Smartphones and God Substitutes

Reflections on Smartphones

Theomania, the desire to be like a god, is alive and well today. Theologian Christoph Schwöbel notes that there is an interesting historical-cultural coincidence between the birth of radical concept of freedom and the denial of God in Western philosophy. He suggests that it results from humans attempting the kind of freedom one normally attributes to God—omniscient, omnipotent, infinite. This perspective on freedom tends to imply that the self must occupy or usurp the space once given to God in Western consciousness—human and divine freedom in a strange way are set up in a direct conflict and competition. This has dire consequences; the quest for immanent radical freedom can sacrifice unnecessarily much that is good in life, and perhaps to some extent my well-being.

[There emerges] a dislocation in the relational order: when they aspire to be more than human, they actually become less than human….We often find the radical conception of freedom as absolute and unlimited lies at the heart of many of the most dehumanizing tendencies…in modern history. Where freedom is seen as radically self-constituted, responsibility is restricted to the responsibility of agents to themselves, and it is at this point that the claim of radical autonomy cannot be distinguished from the escape into unaccountability.  (C. Schwöbel)

These radical individuals as they gain power and influence, grow in narcissistic tendencies and ultimately can become a law unto themselves; the scope of perceived moral responsibility ends with one’s self, one’s perceived needs, desires and creativity. The reigning ethos claims that I alone must reach my full potential and even create my own moral and intellectual universe. This posture constitutes a failure of freedom in a game of self-deception and illusion. From whence does our freedom really come? Here are some thoughts on modern personal technology from UBC Geography Grad Student, Samuel Johns:

Not so long ago, Friedrich Nietzsche (1882) declared that ‘God is dead’. The final nail in the coffin comes from Nick Carr (2010) in ‘The Shallows’ recounting our newfound faith in the ‘church of Google’. In our supposedly post-secular, post-Christian context, this is taken for granted. Yet as the famous Geographer David Harvey writes, more often than not, ‘the status is nothing to quo about’.
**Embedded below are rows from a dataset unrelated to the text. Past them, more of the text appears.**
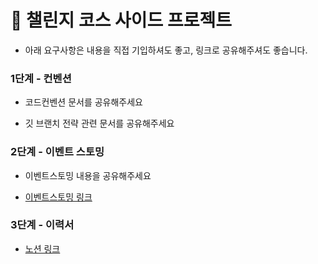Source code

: # 🎯 챌린지 코스 사이드 프로젝트

* 아래 요구사항은 내용을 직접 기입하셔도 좋고, 링크로 공유해주셔도 좋습니다.

### 1단계 - 컨벤션

- 코드컨벤션 문서를 공유해주세요

- 깃 브랜치 전략 관련 문서를 공유해주세요


### 2단계 - 이벤트 스토밍

- 이벤트스토밍 내용을 공유해주세요

- [이벤트스토밍 링크](https://miro.com/welcomeonboard/dkF3dEdrT3ZZNnVMaGNYRk5EMkRnWG43SllJWk1XaElsdHpyZW9CQm9hSXQ2Y2RCWGx0TlhkYVpzaXlTN2NhU3wzNDU4NzY0NTM1ODkxMzE2OTY5fDI=?share_link_id=962182229120)

### 3단계 - 이력서

- [노션 링크](https://leegeonhoe.notion.site/1df4c1f773034c62ae67d6020e25dd4a)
This piece takes an interest in smartphones: the iPhone, HTC Android, Blackberry, and the like. As the Economist (2011) recently wrote, are we ‘slaves to our smartphones’? Their ubiquity demands discussion.

I wonder to what extent a traditional God who exudes aseity – or what theologians describe as self-sustaining life and unending energy – is rapidly being reduced if not replaced by novel technologies. The release of the iPhone 5  just weeks ago conjured up a storm. Perhaps portable, mobile devices are becoming ‘the [new] rage, the law and fashion of the Age’ (S.T. Coleridge, 1824).

Interestingly, for Regent College scholar Craig Gay (1998), such tools of calculation can encourage ‘practical atheism’, whether we like it or not. For secular and religious types alike, the insidious traits of pervasive technologies undermine a transcendent God. Such instruments may be realizing Benjamin’s (1932) ‘decline of aura’ and loss of awe. With a smartphone in hand, the world literally is at our fingertips – the virtual world of information and ideas becomes accessible at the touch of a button.

This accessibility is both exhilarating and at times overwhelming. I wonder to what extent the omni– traits of a traditional God are being supplanted by the ‘church of Google’ (Carr, 2010);

Omniscience – all knowing The world is observable e.g. the hyperlinked web
Omnipotence – all powerful The world is calculable e.g. the Google algorithm
Omnipresence  always present The world is accessible e.g. the ubiquitous smartphone

Yet what of wonder, mystery, and majesty? In our awe-deficient world, the question to ask is whether such technologies encourage or dissuade us from praise and worship. As Canadian Philosopher Charles Taylor argues, life reduced to the immanent frame is the greatest blindspot of secular, Western culture. This view eclipses our ends and reduces our horizons. So how, as thinking, considerate graduate students are we to guard against this?

Well, as I look at my smartphone bleeping and flashing in my palm, I wonder when the torrent will end. How are we to rediscover limits and boundaries in our liquid modern age? Deep wisdom and true discernment are surely required. Perhaps the poignant words of T.S.Eliot (1934) can instruct us;

The endless cycle of idea and action,

Endless invention, endless experiment,

Brings knowledge of motion, but not of stillness;

Knowledge of speech, but not of silence;

Knowledge of words, and ignorance of the Word.